The sixth Fed meeting of 2018 is scheduled to start Tuesday. The FOMC statement should be released on 2:00pm Wednesday. A rate hike is expected which will move the target federal funds rate range to 2.00% - 2.25%. A Fed rate hike on Wednesday would be the third rate hike this year and the eighth rate hike since the Fed began normalizing rates in December 2015. After Wednesday, one more Fed rate hike is likely for 2018. How will this affect deposit rates? To help answer that question, we did an analysis of our proprietary banking data with a focus on savings account yields since the Fed started raising rates.
Savings Account Rate Increases Are Accelerating
Savings account rates have generally been slow to respond to the Fed rate hikes. Only minor savings account rate gains were visible for the first three Fed rate hikes. That started to change after the fourth Fed rate hike in June 2017.
The following chart is an updated version of the March chart.

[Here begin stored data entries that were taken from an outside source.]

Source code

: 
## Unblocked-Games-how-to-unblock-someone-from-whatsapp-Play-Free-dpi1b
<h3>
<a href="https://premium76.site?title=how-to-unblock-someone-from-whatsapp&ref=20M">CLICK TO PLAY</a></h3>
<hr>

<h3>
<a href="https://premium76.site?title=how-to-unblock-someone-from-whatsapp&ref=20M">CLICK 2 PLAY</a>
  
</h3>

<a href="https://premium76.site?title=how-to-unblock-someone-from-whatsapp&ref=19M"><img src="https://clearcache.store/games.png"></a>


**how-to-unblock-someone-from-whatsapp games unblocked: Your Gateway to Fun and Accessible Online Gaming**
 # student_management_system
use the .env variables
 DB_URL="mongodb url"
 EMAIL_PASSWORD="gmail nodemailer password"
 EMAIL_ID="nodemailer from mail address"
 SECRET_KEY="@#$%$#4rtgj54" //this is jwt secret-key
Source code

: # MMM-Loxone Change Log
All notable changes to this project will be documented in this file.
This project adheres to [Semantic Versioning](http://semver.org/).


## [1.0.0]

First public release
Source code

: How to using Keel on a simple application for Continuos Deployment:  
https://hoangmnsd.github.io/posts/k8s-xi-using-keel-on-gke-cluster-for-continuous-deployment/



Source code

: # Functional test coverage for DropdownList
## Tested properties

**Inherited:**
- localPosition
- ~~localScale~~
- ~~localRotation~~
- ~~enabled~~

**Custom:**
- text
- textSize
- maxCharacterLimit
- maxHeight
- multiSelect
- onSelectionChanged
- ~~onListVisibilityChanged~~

It details how savings account rates have changed at online banks, bricks & mortar (B&M) banks and credit unions. The average rates at each of the three types of institutions are plotted starting in September 2014 and ending on September 2018. The chart is based on savings account data from 6,417 banks and credit unions.
The most apparent aspect of the chart is the yellow line which shows the rise of the average online savings account rate. A slow rise can be seen until June 2017. At that point, the slope begins to steepen.
Less noticeable is the rise of the average savings account rates for B&M banks and credit unions. The dark blue line represents the average savings account rate for B&M banks, and the light blue line represents the average savings account rate for credit unions. Both of these lines have been relatively flat, but that has been changing in the last year. Even for these institutions, savings account rates have been rising in 2018.
The following is an interactive chart of this same data which shows additional details. A summary of these details is listed below the interactive chart:
- Average savings account yields as of September 15, 2018 are as follows:
- 0.23% at B&M banks
- 0.22% at credit unions
- 1.35% at online banks (almost 6x the yield of B&M banks)
- Since the start of 2018, the percent yield increases of average savings account yields are as follows:
- 28% at B&M banks
- 16% at credit unions
- 42% at online banks
- Percent yield increases of average savings account yields for all of 2017 are as follows:
- 13% at B&M banks
- 6% at credit unions
- 32% at online banks
As can be seen in the data, savings account rates at all three institutions have been rising, with the largest increases occurring in 2018.
Online Savings Account Rates Continue to Dominate
The average savings account rates at B&M banks and credit unions have risen significantly, but they’re still much lower than the average rate at online banks. As of September 15, 2018, the average savings account yield at online banks is 1.35%, which is almost 6x the yield at B&M banks (0.23%).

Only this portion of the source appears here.